In dieser Autobiografie der Autorin (geb. 1933 als viertes von zehn Kindern) begleitet der Leser die junge Maria Fischer durch ihre Kindheit und Jugend bis hin zum Kennenlernen des Bildhauers Rico Galizia, ihrem späteren Ehemann. Ihr Leben in der Familie ist geprägt durch religiöses Brauchtum und gelebten Glauben. In dieser tiefen Frömmigkeit ist der absolute Höhepunkt für Maria ihre Erstkommunion sowie die allererste Beichte im Alter von elf Jahren.

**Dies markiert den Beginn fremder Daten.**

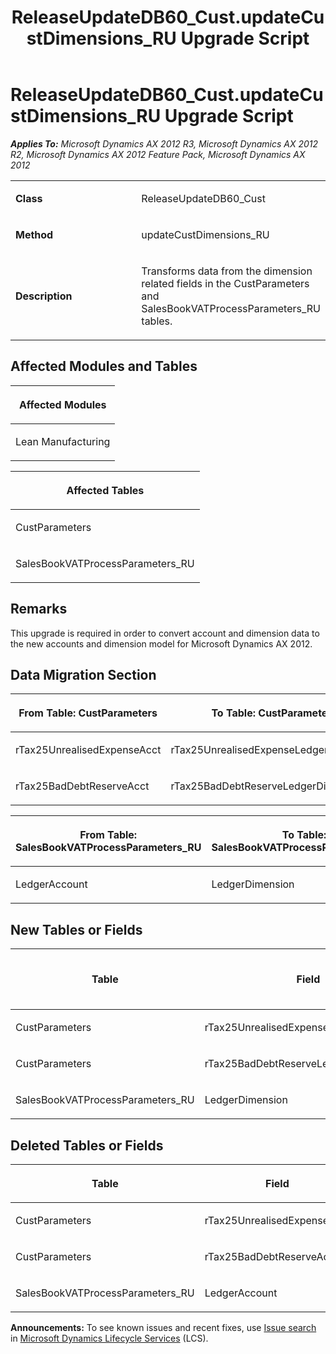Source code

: ﻿---
title: ReleaseUpdateDB60_Cust.updateCustDimensions_RU Upgrade Script
TOCTitle: ReleaseUpdateDB60_Cust.updateCustDimensions_RU Upgrade Script
ms:assetid: bc83aff6-4ce4-79f2-baa0-0aac5a2ab905
ms:mtpsurl: https://msdn.microsoft.com/en-us/library/JJ686645(v=AX.60)
ms:contentKeyID: 49710853
ms.date: 05/18/2015
mtps_version: v=AX.60
---

# ReleaseUpdateDB60\_Cust.updateCustDimensions\_RU Upgrade Script 


_**Applies To:** Microsoft Dynamics AX 2012 R3, Microsoft Dynamics AX 2012 R2, Microsoft Dynamics AX 2012 Feature Pack, Microsoft Dynamics AX 2012_

<table>
<colgroup>
<col style="width: 50%" />
<col style="width: 50%" />
</colgroup>
<tbody>
<tr class="odd">
<td><p><strong>Class</strong></p></td>
<td><p>ReleaseUpdateDB60_Cust</p></td>
</tr>
<tr class="even">
<td><p><strong>Method</strong></p></td>
<td><p>updateCustDimensions_RU</p></td>
</tr>
<tr class="odd">
<td><p><strong>Description</strong></p></td>
<td><p>Transforms data from the dimension related fields in the CustParameters and SalesBookVATProcessParameters_RU tables.</p></td>
</tr>
</tbody>
</table>


## Affected Modules and Tables

<table>
<colgroup>
<col style="width: 100%" />
</colgroup>
<thead>
<tr class="header">
<th><p>Affected Modules</p></th>
</tr>
</thead>
<tbody>
<tr class="odd">
<td><p>Lean Manufacturing</p></td>
</tr>
</tbody>
</table>


<table>
<colgroup>
<col style="width: 100%" />
</colgroup>
<thead>
<tr class="header">
<th><p>Affected Tables</p></th>
</tr>
</thead>
<tbody>
<tr class="odd">
<td><p>CustParameters</p></td>
</tr>
<tr class="even">
<td><p>SalesBookVATProcessParameters_RU</p></td>
</tr>
</tbody>
</table>


## Remarks

This upgrade is required in order to convert account and dimension data to the new accounts and dimension model for Microsoft Dynamics AX 2012.

## Data Migration Section

<table>
<colgroup>
<col style="width: 50%" />
<col style="width: 50%" />
</colgroup>
<thead>
<tr class="header">
<th><p>From Table: CustParameters</p></th>
<th><p>To Table: CustParameters</p></th>
</tr>
</thead>
<tbody>
<tr class="odd">
<td><p>rTax25UnrealisedExpenseAcct</p></td>
<td><p>rTax25UnrealisedExpenseLedgerDimension</p></td>
</tr>
<tr class="even">
<td><p>rTax25BadDebtReserveAcct</p></td>
<td><p>rTax25BadDebtReserveLedgerDimension</p></td>
</tr>
</tbody>
</table>


<table>
<colgroup>
<col style="width: 50%" />
<col style="width: 50%" />
</colgroup>
<thead>
<tr class="header">
<th><p>From Table: SalesBookVATProcessParameters_RU</p></th>
<th><p>To Table: SalesBookVATProcessParameters_RU</p></th>
</tr>
</thead>
<tbody>
<tr class="odd">
<td><p>LedgerAccount</p></td>
<td><p>LedgerDimension</p></td>
</tr>
</tbody>
</table>


## New Tables or Fields

<table>
<colgroup>
<col style="width: 33%" />
<col style="width: 33%" />
<col style="width: 33%" />
</colgroup>
<thead>
<tr class="header">
<th><p>Table</p></th>
<th><p>Field</p></th>
<th><p>Extended Data Type</p>
<p>-or- Base Enum</p></th>
</tr>
</thead>
<tbody>
<tr class="odd">
<td><p>CustParameters</p></td>
<td><p>rTax25UnrealisedExpenseLedgerDimension</p></td>
<td><p>LedgerDimensionDefaultAccount</p></td>
</tr>
<tr class="even">
<td><p>CustParameters</p></td>
<td><p>rTax25BadDebtReserveLedgerDimension</p></td>
<td><p>LedgerDimensionDefaultAccount</p></td>
</tr>
<tr class="odd">
<td><p>SalesBookVATProcessParameters_RU</p></td>
<td><p>LedgerDimension</p></td>
<td><p>LedgerDimensionDefaultAccount</p></td>
</tr>
</tbody>
</table>


## Deleted Tables or Fields

<table>
<colgroup>
<col style="width: 50%" />
<col style="width: 50%" />
</colgroup>
<thead>
<tr class="header">
<th><p>Table</p></th>
<th><p>Field</p></th>
</tr>
</thead>
<tbody>
<tr class="odd">
<td><p>CustParameters</p></td>
<td><p>rTax25UnrealisedExpenseAcct</p></td>
</tr>
<tr class="even">
<td><p>CustParameters</p></td>
<td><p>rTax25BadDebtReserveAcct</p></td>
</tr>
<tr class="odd">
<td><p>SalesBookVATProcessParameters_RU</p></td>
<td><p>LedgerAccount</p></td>
</tr>
</tbody>
</table>

  
**Announcements:** To see known issues and recent fixes, use [Issue search](http://go.microsoft.com/fwlink/?linkid=389258) in [Microsoft Dynamics Lifecycle Services](http://go.microsoft.com/fwlink/?linkid=306505) (LCS).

Als Selbstversorger lebt die Familie auf einem Bauernhof im erzkatholischen Merenschwand im Oberfreiamt, einer Gemeinde im Schweizer Kanton Aargau. Obwohl sie nicht arm sind, ist das Geld doch knapp. Trotzdem ermöglichen die Eltern Maria und ihren Geschwistern eine Ausbildung.
Der geneigte Leser erhält Einsicht in das Leben einer Großfamilie, zu der auch die Großmutter und ihre Schwester Babette gehören. Ebenso die Tante Frieda (Schwester der Mutter) und der geistig beeinträchtigte Knecht Vinzenz. Der absolute Mittelpunkt der Familie ist die Mutter Anna, mit ihrer Klugheit, ihrem Humor und ihrer Offenheit.
Es sind beeindruckende Erinnerungen, die Maria Galizia-Fischer hier aufgezeichnet hat. Doch leider hatte ich mit dem Buch so meine Schwierigkeiten. Denn mir unbekannte Schweizer Ausdrücke und Mundartpassagen erschwerten immer wieder das Lesen und unterbrachen meinen Lesefluss, da ich jedes Mal die Übersetzung am Ende des Buches nachschlagen musste. Dieses wurde mit der Zeit mühsam und trübte meinen Lesegenuss erheblich.
Trotzdem ist diese Autobiografie lesenswert. 3 Sterne und eine Leseempfehlung.